Southern Baptist Theological Seminary President Albert Mohler Jr. believes that President Joe Biden is "playing with political fire" by directing especially harsh rhetoric at former President Donald Trump and Republicans in recent speeches.
The president used his primetime address to denounce a group he called "MAGA Republicans," arguing that they and Trump are a danger to "the very foundations of our republic." "MAGA" is an acronym for Trump's 2016 campaign slogan, "Make America Great Again."
Biden clarified this week that he thinks that "not every Republican, not even the majority of Republicans, are MAGA Republicans" and that "not every Republican embraces their extreme ideology."
"I know because I've been able to work with these mainstream Republicans," Biden continued. "But there's no question that the Republican Party today is dominated, driven, and intimidated by Donald Trump and the MAGA Republicans, and that is a threat to this country."
"MAGA Republicans do not respect the Constitution. They do not believe in the rule of law. They do not recognize the will of the people. They refuse to accept the results of a free election."
Mohler contends that while some of Biden's concerns were genuine, the president used his platform to give "a highly partisan speech that went far beyond threats to democracy that he claimed were inflicted by others."

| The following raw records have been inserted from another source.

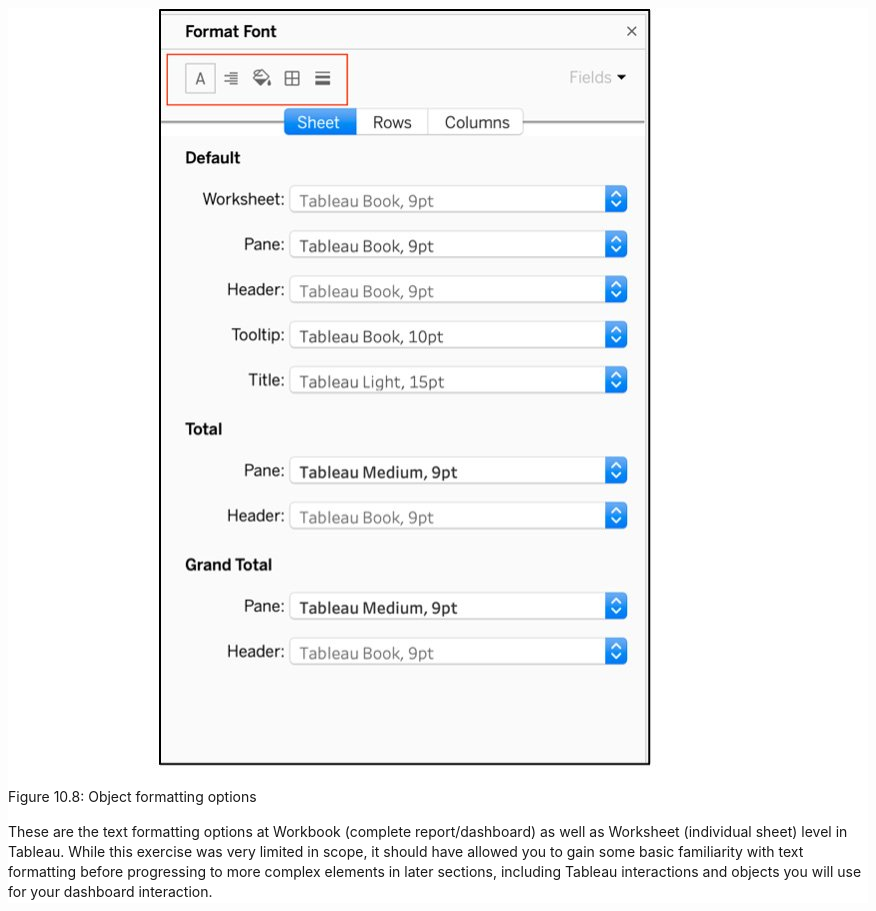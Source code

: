 
![](./images/B16342_10_08.jpg)



Figure 10.8: Object formatting options

These are the text formatting options at Workbook (complete
report/dashboard) as well as Worksheet (individual sheet) level in
Tableau. While this exercise was very limited in scope, it should have
allowed you to gain some basic familiarity with text formatting before
progressing to more complex elements in later sections, including
Tableau interactions and objects you will use for your dashboard
interaction.
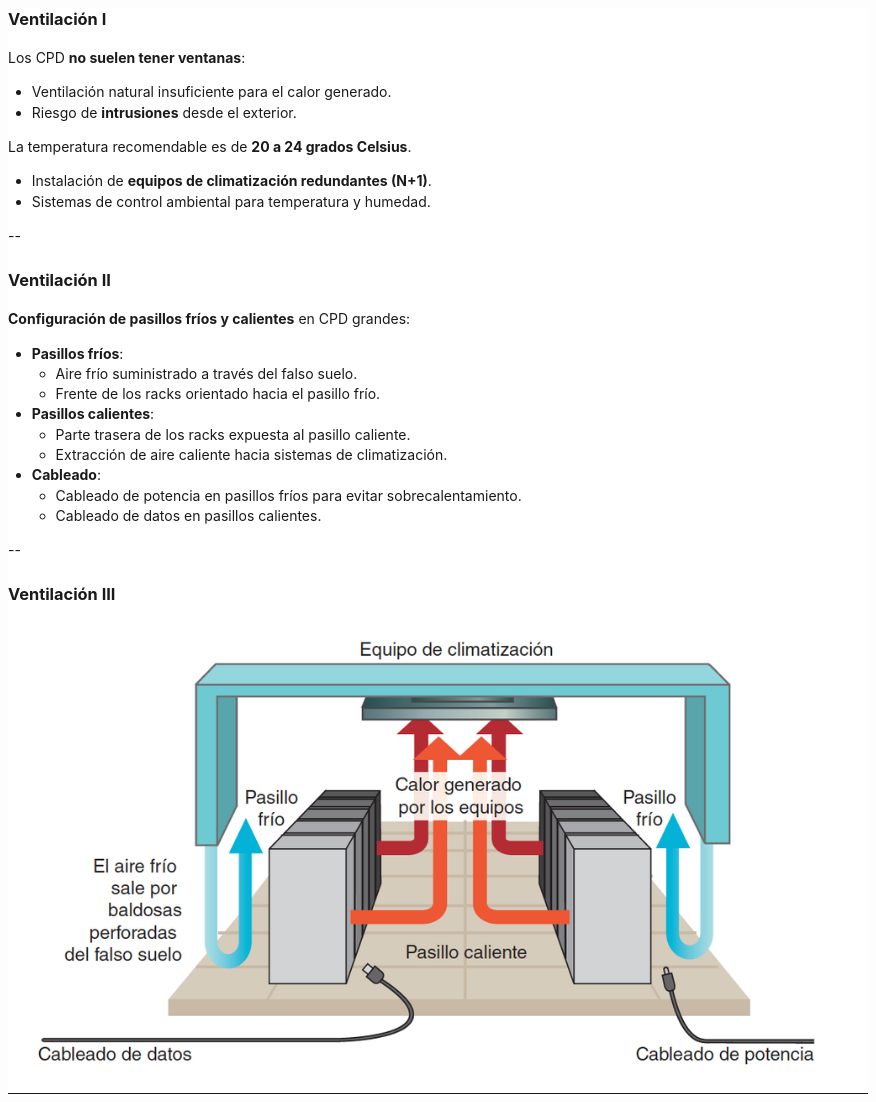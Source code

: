 ### Ventilación I

Los CPD **no suelen tener ventanas**:

- Ventilación natural insuficiente para el calor generado.
- Riesgo de **intrusiones** desde el exterior.

La temperatura recomendable es de **20 a 24 grados Celsius**.

- Instalación de **equipos de climatización redundantes (N+1)**.
- Sistemas de control ambiental para temperatura y humedad.

--
### Ventilación II

**Configuración de pasillos fríos y calientes** en CPD grandes:

- **Pasillos fríos**:
    - Aire frío suministrado a través del falso suelo.
    - Frente de los racks orientado hacia el pasillo frío.
- **Pasillos calientes**:
    - Parte trasera de los racks expuesta al pasillo caliente.
    - Extracción de aire caliente hacia sistemas de climatización.
- **Cableado**:
    - Cableado de potencia en pasillos fríos para evitar sobrecalentamiento.
    - Cableado de datos en pasillos calientes.

--

### Ventilación III

![](../img/02/CPD_pasillos.png)

---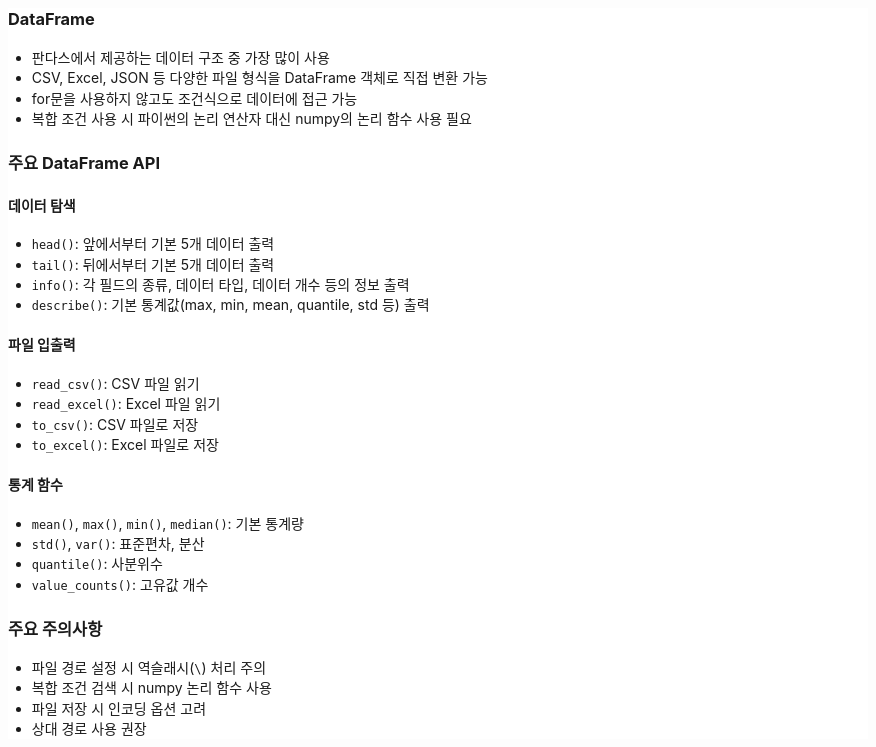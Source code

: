 ### DataFrame
- 판다스에서 제공하는 데이터 구조 중 가장 많이 사용
- CSV, Excel, JSON 등 다양한 파일 형식을 DataFrame 객체로 직접 변환 가능
- for문을 사용하지 않고도 조건식으로 데이터에 접근 가능
- 복합 조건 사용 시 파이썬의 논리 연산자 대신 numpy의 논리 함수 사용 필요

### 주요 DataFrame API

#### 데이터 탐색
- `head()`: 앞에서부터 기본 5개 데이터 출력
- `tail()`: 뒤에서부터 기본 5개 데이터 출력
- `info()`: 각 필드의 종류, 데이터 타입, 데이터 개수 등의 정보 출력
- `describe()`: 기본 통계값(max, min, mean, quantile, std 등) 출력

#### 파일 입출력
- `read_csv()`: CSV 파일 읽기
- `read_excel()`: Excel 파일 읽기
- `to_csv()`: CSV 파일로 저장
- `to_excel()`: Excel 파일로 저장

#### 통계 함수
- `mean()`, `max()`, `min()`, `median()`: 기본 통계량
- `std()`, `var()`: 표준편차, 분산
- `quantile()`: 사분위수
- `value_counts()`: 고유값 개수

### 주요 주의사항
- 파일 경로 설정 시 역슬래시(`\`) 처리 주의
- 복합 조건 검색 시 numpy 논리 함수 사용
- 파일 저장 시 인코딩 옵션 고려
- 상대 경로 사용 권장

Mohler also brought up a speech that Biden delivered in Rockville, Maryland, last month in which he claimed that the Republican Party was polluted with "semi-fascism."
"Now, that's just playing with political fire," said Mohler. "You're using the fascism word, and you're applying it to fellow Americans."
"He's speaking here with profound disrespect toward tens of millions of Americans who voted not for him, but for someone else, and in particular for former President Donald Trump."
Mohler expressed concern with how Biden claimed that "MAGA forces are determined to take this country backwards — backwards to an America where there is no right to choose, no right to privacy, no right to contraception, no right to marry who you love."
"He went far beyond any reference to insurrectionists. He went far beyond any reference to those he would call election deniers. He goes right at pro-life Americans and Americans who actually know what marriage is. This was a blatantly political speech," Mohler responded.
"It was mischaracterized by the White House, and it was fundamentally wrong to use the presidency in this way and to have Marines, United States Marines in uniform as a part of the decoration," he added.
Mohler considered the speech hypocritical, given reports showing that the Democratic Party has been providing extensive funding for pro-Trump candidates in Republican primaries with the hope that they would lose to Democratic candidates in the general election.
"There isn't much moral credibility in yelling fire when you're caught pouring fuel on that fire," concluded Mohler.
Many media figures on both sides of the political aisle criticized Biden's remarks as divisive and having failed to properly differentiate between genuine threats to democracy and those the president politically disagrees with.
"If the president actually wanted to unite, he wouldn't have attacked Americans who believe abortion is the civil-rights issue of our lives," wrote National Review Institute Senior Fellow Kathryn Jean Lopez.
"I could have agreed with much that he said — about the election results, about division and anger and violence — if he hadn't made sure to make Planned Parenthood happy during the speech. They are purveyors of violence and ought to be renamed UnParenthood."
The editorial board of The Washington Post believes that Biden "fell short" in his effort to elicit "patriotism rather than partisanship."
"You don't persuade people by scolding or demeaning them, but that's how the president's speech landed for many conservatives of goodwill," they wrote.
"Mr. Biden was wrong to conflate upholding the rule of law with his own partisan agenda, which he called 'the work of democracy.' You can be for democracy but against the president's policy proposals to use government to lower prescription-drug prices and combat climate change."
Biden's speech came slightly more than two months before the midterm elections that will determine control of the U.S. Congress over the next two years. In an op-ed for The Washington Post, Ethics and Public Policy Center Senior Fellow Henry Olsen characterized the address as "designed to protect Democrats, not democracy."
Considering President Joe Biden's approval rating of 42.2% as of Wednesday morning in the RealClearPolitics average of polls and his corresponding disapproval rating of 54.8%, history suggests that Republicans are poised to do very well in the midterms, which often serve as a referendum on the president.
The generic ballot, which asks voters whether they would rather see Republicans or Democrats control Congress following the midterms, has shown Republicans consistently maintaining a narrow lead for the better part of the last year. The polls have tightened in recent weeks, and the RealClearPolitics average of the generic ballot shows a tie as of Wednesday afternoon.
Democrats currently have a narrow majority in the U.S. House of Representatives and the U.S. Senate has 50 Democrats and 50 Republicans, with Vice President Kamala Harris casting the tie-breaking vote in favor of Democrats.
The FiveThirtyEight Deluxe Model, which forecasts the outcome of elections based on "polls, fundraising, past voting patterns" and experts' political analysis gives Republicans a 74% chance of taking control of the U.S. House of Representatives while giving Democrats a 70% chance of keeping control of the U.S. Senate as of Wednesday afternoon.